Your goal: Extract each line holding the word "valores" from the entries.

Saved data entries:
[Start of section]

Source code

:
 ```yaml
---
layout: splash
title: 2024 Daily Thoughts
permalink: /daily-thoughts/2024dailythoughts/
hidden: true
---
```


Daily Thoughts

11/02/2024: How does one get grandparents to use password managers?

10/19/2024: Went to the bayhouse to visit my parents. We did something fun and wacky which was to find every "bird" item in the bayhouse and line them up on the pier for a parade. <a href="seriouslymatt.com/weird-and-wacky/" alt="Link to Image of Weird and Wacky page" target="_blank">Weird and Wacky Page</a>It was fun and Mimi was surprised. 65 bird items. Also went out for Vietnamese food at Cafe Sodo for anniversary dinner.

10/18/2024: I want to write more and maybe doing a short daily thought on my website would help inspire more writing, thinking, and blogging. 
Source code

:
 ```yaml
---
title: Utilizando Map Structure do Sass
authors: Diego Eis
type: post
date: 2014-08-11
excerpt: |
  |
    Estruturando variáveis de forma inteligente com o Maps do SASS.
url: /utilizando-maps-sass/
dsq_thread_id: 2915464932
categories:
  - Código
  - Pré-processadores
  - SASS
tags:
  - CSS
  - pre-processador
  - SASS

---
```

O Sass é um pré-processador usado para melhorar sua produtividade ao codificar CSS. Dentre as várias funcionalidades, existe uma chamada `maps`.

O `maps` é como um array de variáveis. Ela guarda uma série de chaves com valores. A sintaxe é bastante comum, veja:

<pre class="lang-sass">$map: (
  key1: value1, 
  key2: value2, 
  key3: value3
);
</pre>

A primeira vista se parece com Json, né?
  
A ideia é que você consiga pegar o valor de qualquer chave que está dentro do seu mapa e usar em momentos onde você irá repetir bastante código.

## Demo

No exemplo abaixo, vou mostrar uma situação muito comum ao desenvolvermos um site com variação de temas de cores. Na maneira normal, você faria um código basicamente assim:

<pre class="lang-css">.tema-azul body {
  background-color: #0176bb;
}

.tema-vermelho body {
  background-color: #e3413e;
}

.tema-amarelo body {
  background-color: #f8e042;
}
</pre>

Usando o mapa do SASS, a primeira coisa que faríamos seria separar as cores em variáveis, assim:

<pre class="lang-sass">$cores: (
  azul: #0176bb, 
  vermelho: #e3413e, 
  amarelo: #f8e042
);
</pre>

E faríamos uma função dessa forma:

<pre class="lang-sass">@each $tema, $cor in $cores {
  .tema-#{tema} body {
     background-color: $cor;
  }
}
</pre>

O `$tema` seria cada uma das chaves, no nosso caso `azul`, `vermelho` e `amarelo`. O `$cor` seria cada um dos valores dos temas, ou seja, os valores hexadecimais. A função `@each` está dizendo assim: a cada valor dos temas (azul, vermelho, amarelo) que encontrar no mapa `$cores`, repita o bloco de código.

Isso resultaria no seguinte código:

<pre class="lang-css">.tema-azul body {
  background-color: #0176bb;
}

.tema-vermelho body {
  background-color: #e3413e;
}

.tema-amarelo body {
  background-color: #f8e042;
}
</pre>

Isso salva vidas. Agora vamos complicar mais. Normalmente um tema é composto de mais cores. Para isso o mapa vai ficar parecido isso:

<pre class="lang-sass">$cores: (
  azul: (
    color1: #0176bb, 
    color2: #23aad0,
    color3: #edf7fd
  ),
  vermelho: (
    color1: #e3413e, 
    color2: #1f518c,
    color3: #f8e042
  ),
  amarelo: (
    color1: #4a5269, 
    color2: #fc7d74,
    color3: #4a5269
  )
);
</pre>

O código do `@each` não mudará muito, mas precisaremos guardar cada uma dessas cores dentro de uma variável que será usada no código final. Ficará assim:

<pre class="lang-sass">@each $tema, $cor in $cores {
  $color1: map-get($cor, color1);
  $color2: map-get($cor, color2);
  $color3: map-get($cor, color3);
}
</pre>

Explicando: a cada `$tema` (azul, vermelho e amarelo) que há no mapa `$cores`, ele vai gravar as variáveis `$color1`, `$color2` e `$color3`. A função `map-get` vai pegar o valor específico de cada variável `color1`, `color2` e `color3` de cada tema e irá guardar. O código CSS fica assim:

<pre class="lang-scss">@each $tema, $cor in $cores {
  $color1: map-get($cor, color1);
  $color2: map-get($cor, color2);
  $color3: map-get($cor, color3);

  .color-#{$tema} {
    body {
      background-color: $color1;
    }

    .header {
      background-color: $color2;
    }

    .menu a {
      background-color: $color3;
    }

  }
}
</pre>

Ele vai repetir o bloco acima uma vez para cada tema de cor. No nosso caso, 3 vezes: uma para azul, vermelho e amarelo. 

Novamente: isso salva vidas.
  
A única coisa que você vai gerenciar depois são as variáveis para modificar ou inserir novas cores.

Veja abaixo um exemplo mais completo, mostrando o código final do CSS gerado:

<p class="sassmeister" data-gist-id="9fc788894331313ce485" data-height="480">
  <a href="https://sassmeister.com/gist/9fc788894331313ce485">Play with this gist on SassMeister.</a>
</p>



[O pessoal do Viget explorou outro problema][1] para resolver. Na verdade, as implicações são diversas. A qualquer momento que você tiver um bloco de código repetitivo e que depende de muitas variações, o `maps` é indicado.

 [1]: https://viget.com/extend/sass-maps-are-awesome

[End of section]

Completed task:
O `maps` é como um array de variáveis. Ela guarda uma série de chaves com valores. A sintaxe é bastante comum, veja:
O `$tema` seria cada uma das chaves, no nosso caso `azul`, `vermelho` e `amarelo`. O `$cor` seria cada um dos valores dos temas, ou seja, os valores hexadecimais. A função `@each` está dizendo assim: a cada valor dos temas (azul, vermelho, amarelo) que encontrar no mapa `$cores`, repita o bloco de código.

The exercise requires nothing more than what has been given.